In the early days of moviegoing, you didn’t just buy a ticket for one feature-length film and leave once the credits started rolling. You were instead treated to a mix of shorts, newsreels, cartoons, and, eventually, trailers — which, per their name, played after the movie rather than before — with people coming and going throughout the day. The idea for trailers came from Nils Granlund, who in addition to being a business manager for movie theaters worked as a producer on Broadway, which explains why the first trailer was actually for a play: 1913’s The Pleasure Seekers.
Chicago producer William Selig took the idea further that same year by ending each installment of his serialized action-adventure short films with a tantalizing preview of the next chapter — a precursor to ending movies and TV shows on a cliffhanger. Today there are production houses that exclusively make trailers and are handsomely rewarded for their efforts, sometimes to the tune of millions of dollars.
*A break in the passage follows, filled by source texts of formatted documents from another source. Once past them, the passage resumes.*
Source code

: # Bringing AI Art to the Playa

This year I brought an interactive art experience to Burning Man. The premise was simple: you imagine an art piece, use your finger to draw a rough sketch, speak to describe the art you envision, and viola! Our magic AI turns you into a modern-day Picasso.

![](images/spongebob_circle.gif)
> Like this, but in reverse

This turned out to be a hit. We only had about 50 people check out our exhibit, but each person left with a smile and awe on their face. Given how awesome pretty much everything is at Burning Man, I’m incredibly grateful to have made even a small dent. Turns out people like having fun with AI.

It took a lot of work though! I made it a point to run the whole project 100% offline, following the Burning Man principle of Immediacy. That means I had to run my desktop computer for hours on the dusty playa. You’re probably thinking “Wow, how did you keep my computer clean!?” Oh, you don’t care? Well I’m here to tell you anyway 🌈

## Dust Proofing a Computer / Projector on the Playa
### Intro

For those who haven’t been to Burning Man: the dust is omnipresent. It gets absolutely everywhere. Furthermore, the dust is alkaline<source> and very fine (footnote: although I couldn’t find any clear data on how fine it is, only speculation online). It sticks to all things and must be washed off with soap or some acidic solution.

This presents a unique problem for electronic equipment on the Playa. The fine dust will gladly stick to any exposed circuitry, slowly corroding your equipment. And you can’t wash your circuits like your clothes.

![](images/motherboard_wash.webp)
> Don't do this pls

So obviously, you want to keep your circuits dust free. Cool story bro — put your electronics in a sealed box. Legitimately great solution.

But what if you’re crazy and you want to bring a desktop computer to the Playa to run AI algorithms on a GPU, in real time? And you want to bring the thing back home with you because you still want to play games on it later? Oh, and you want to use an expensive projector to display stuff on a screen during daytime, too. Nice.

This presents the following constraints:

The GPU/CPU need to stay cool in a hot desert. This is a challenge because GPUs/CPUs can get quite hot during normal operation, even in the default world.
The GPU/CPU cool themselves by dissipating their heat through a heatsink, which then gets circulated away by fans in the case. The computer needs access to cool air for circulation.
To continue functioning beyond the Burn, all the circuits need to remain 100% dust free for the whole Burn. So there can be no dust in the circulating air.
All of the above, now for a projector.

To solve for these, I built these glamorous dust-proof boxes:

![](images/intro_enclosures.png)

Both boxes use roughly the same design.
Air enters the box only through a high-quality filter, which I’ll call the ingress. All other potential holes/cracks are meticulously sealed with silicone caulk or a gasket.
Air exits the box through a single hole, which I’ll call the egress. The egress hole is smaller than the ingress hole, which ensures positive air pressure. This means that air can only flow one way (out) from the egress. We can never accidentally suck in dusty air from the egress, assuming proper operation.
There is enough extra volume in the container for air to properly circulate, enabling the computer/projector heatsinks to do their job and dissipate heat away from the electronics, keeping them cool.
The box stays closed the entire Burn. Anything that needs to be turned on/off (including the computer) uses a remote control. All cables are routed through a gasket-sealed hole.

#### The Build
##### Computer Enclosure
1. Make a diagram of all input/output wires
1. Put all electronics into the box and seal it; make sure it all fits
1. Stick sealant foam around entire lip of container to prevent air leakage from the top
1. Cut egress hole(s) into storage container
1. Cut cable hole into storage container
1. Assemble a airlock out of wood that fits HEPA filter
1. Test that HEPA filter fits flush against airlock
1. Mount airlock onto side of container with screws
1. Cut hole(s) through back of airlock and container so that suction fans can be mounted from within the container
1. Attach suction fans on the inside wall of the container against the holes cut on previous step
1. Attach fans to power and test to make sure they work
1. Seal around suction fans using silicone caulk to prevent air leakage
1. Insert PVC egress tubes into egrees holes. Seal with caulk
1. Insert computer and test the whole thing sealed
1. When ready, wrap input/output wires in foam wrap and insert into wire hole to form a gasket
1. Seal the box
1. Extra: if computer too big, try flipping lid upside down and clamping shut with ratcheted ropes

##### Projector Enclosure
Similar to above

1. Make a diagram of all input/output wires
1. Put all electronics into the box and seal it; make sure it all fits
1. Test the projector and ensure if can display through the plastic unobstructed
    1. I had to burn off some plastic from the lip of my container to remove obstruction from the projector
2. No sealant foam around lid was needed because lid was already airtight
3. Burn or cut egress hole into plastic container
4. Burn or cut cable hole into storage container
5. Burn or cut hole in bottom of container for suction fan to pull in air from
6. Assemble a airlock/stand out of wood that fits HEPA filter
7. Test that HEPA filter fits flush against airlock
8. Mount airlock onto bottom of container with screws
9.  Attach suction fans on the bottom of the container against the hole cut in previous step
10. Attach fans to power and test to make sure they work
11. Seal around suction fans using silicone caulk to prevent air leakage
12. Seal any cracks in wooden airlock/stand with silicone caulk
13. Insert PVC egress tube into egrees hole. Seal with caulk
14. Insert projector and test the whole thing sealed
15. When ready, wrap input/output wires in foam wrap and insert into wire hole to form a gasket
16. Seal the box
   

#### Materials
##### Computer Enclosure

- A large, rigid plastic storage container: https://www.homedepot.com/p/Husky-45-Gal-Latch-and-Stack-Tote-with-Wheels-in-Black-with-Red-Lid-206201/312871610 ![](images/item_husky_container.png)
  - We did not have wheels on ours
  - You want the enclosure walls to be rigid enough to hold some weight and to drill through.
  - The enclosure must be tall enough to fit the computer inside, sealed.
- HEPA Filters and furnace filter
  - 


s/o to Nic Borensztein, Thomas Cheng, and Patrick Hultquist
Between 1919 and 1960, almost every movie trailer was produced by the National Screen Service (NSS) — a near-monopoly that also included posters and other marketing materials. Like a lot of cinematic innovations from the era, we have Alfred Hitchcock to thank for ending their reign: The “master of suspense” began making his own trailers, including a six-and-a-half-minute preview of Psycho, and other filmmakers followed suit. Trailers have long been recognized as an art form unto themselves, with many moviegoers arriving to theaters early just to see them.